The cosmic microwave background radiation — the CMB — had been predicted by Ralph Alpher and Robert Herman in 1948, calculated from the theory of Big Bang nucleosynthesis that Alpher had developed with George Gamow. If the early universe was hot and dense enough to fuse hydrogen into helium, it must have been opaque to radiation. As it expanded and cooled, at around 380,000 years after the Big Bang, protons and electrons combined into neutral hydrogen and the universe became transparent. The radiation that had been trapped in the hot plasma was released and has been traveling through space ever since, cooling as the universe expanded, now redshifted into the microwave range at a temperature of 2.725 kelvin. Penzias and Wilson were not looking for it, but they found it. They received the Nobel Prize in 1978.

What the fluctuations encode

The CMB is uniform to better than one part in 10,000 — but it is not perfectly uniform. Tiny temperature fluctuations of one part in 100,000 were detected by the COBE satellite in 1992 (Nobel Prize 2006, Mather and Smoot) and mapped with increasing precision by WMAP (2001-2010) and Planck (2009-2013). These fluctuations are not noise — they are the seeds of structure. In the early universe, quantum fluctuations in the inflaton field (or whatever drove inflation) generated density perturbations. Those perturbations oscillated as acoustic waves in the plasma, compressing and rarefying like sound waves in the hot gas. When the universe became transparent, those oscillations were frozen into the CMB as a pattern of hot and cold spots.

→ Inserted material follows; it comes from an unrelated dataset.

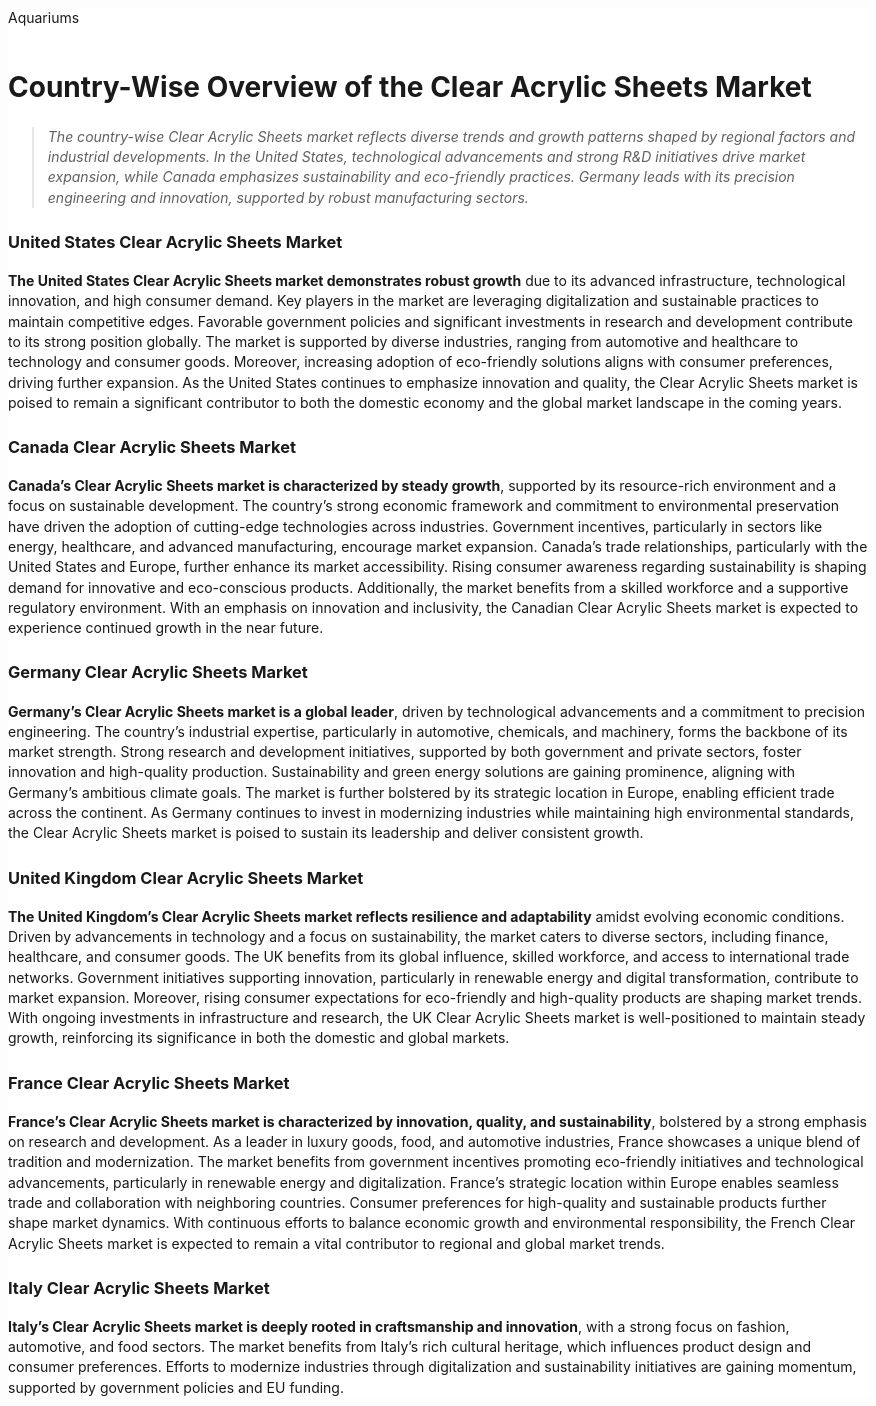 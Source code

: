 Aquariums</li></ul><h1><span class="">Country-Wise Overview of the Clear Acrylic Sheets Market<br /></span></h1><blockquote><p><em><span class="">The country-wise Clear Acrylic Sheets market reflects diverse trends and growth patterns shaped by regional factors and industrial developments. In the United States, technological advancements and strong R&amp;D initiatives drive market expansion, while Canada emphasizes sustainability and eco-friendly practices. Germany leads with its precision engineering and innovation, supported by robust manufacturing sectors.</span></em></p></blockquote><h3><strong>United States Clear Acrylic Sheets Market</strong></h3><p><strong>The United States Clear Acrylic Sheets market demonstrates robust growth</strong> due to its advanced infrastructure, technological innovation, and high consumer demand. Key players in the market are leveraging digitalization and sustainable practices to maintain competitive edges. Favorable government policies and significant investments in research and development contribute to its strong position globally. The market is supported by diverse industries, ranging from automotive and healthcare to technology and consumer goods. Moreover, increasing adoption of eco-friendly solutions aligns with consumer preferences, driving further expansion. As the United States continues to emphasize innovation and quality, the Clear Acrylic Sheets market is poised to remain a significant contributor to both the domestic economy and the global market landscape in the coming years.</p><h3><strong>Canada Clear Acrylic Sheets Market</strong></h3><p><strong>Canada&rsquo;s Clear Acrylic Sheets market is characterized by steady growth</strong>, supported by its resource-rich environment and a focus on sustainable development. The country&rsquo;s strong economic framework and commitment to environmental preservation have driven the adoption of cutting-edge technologies across industries. Government incentives, particularly in sectors like energy, healthcare, and advanced manufacturing, encourage market expansion. Canada&rsquo;s trade relationships, particularly with the United States and Europe, further enhance its market accessibility. Rising consumer awareness regarding sustainability is shaping demand for innovative and eco-conscious products. Additionally, the market benefits from a skilled workforce and a supportive regulatory environment. With an emphasis on innovation and inclusivity, the Canadian Clear Acrylic Sheets market is expected to experience continued growth in the near future.</p><h3><strong>Germany Clear Acrylic Sheets Market</strong></h3><p><strong>Germany&rsquo;s Clear Acrylic Sheets market is a global leader</strong>, driven by technological advancements and a commitment to precision engineering. The country&rsquo;s industrial expertise, particularly in automotive, chemicals, and machinery, forms the backbone of its market strength. Strong research and development initiatives, supported by both government and private sectors, foster innovation and high-quality production. Sustainability and green energy solutions are gaining prominence, aligning with Germany&rsquo;s ambitious climate goals. The market is further bolstered by its strategic location in Europe, enabling efficient trade across the continent. As Germany continues to invest in modernizing industries while maintaining high environmental standards, the Clear Acrylic Sheets market is poised to sustain its leadership and deliver consistent growth.</p><h3><strong>United Kingdom Clear Acrylic Sheets Market</strong></h3><p><strong>The United Kingdom&rsquo;s Clear Acrylic Sheets market reflects resilience and adaptability</strong> amidst evolving economic conditions. Driven by advancements in technology and a focus on sustainability, the market caters to diverse sectors, including finance, healthcare, and consumer goods. The UK benefits from its global influence, skilled workforce, and access to international trade networks. Government initiatives supporting innovation, particularly in renewable energy and digital transformation, contribute to market expansion. Moreover, rising consumer expectations for eco-friendly and high-quality products are shaping market trends. With ongoing investments in infrastructure and research, the UK Clear Acrylic Sheets market is well-positioned to maintain steady growth, reinforcing its significance in both the domestic and global markets.</p><h3><strong>France Clear Acrylic Sheets Market</strong></h3><p><strong>France&rsquo;s Clear Acrylic Sheets market is characterized by innovation, quality, and sustainability</strong>, bolstered by a strong emphasis on research and development. As a leader in luxury goods, food, and automotive industries, France showcases a unique blend of tradition and modernization. The market benefits from government incentives promoting eco-friendly initiatives and technological advancements, particularly in renewable energy and digitalization. France&rsquo;s strategic location within Europe enables seamless trade and collaboration with neighboring countries. Consumer preferences for high-quality and sustainable products further shape market dynamics. With continuous efforts to balance economic growth and environmental responsibility, the French Clear Acrylic Sheets market is expected to remain a vital contributor to regional and global market trends.</p><h3><strong>Italy Clear Acrylic Sheets Market</strong></h3><p><strong>Italy&rsquo;s Clear Acrylic Sheets market is deeply rooted in craftsmanship and innovation</strong>, with a strong focus on fashion, automotive, and food sectors. The market benefits from Italy&rsquo;s rich cultural heritage, which influences product design and consumer preferences. Efforts to modernize industries through digitalization and sustainability initiatives are gaining momentum, supported by government policies and EU funding.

The angular scale of those spots encodes the geometry of the universe. A spatially flat universe — one where parallel lines never converge or diverge — predicts a characteristic angular size for the largest CMB fluctuations of about one degree. WMAP and Planck measured it. The universe is flat to within one percent. Combined with measurements of the Hubble constant and the matter content of the universe, the CMB data pin down six fundamental cosmological parameters with percent-level precision: the baryon density, dark matter density, dark energy density, amplitude of primordial fluctuations, their spectral index, and the optical depth of reionization.

The tensions that remain

The Planck satellite's final analysis, released in 2018, confirmed the standard cosmological model (ΛCDM) with extraordinary precision — and revealed two significant tensions. The first is the Hubble tension: the CMB-derived Hubble constant (67.4 km/s/Mpc) disagrees with the value measured from supernovae and Cepheid distances (73 km/s/Mpc) at a level of about 5 sigma, more than enough to be statistically significant if systematic errors in both measurements are excluded. Either one measurement is wrong, or the standard model needs to be extended. The second tension involves the clustering of matter (the S8 parameter), where CMB predictions and large-scale structure surveys show a smaller but persistent discrepancy.

The next generation of CMB experiments — the Simons Observatory in Chile and the proposed CMB-S4 network — will measure the CMB polarization in unprecedented detail, potentially detecting the imprint of primordial gravitational waves from inflation. That signal, if found, would provide direct evidence for inflation and constrain its energy scale. The CMB has been mapped and remapped for six decades. It has not run out of things to say. The signal itself — a 2.725-kelvin thermal bath filling every cubic centimeter of the observable universe — is the most precisely measured blackbody spectrum in nature, fitting theory to six significant figures. In it is encoded not just the early universe's density and temperature, but potentially the fingerprints of quantum gravity at energies that no accelerator will ever reach.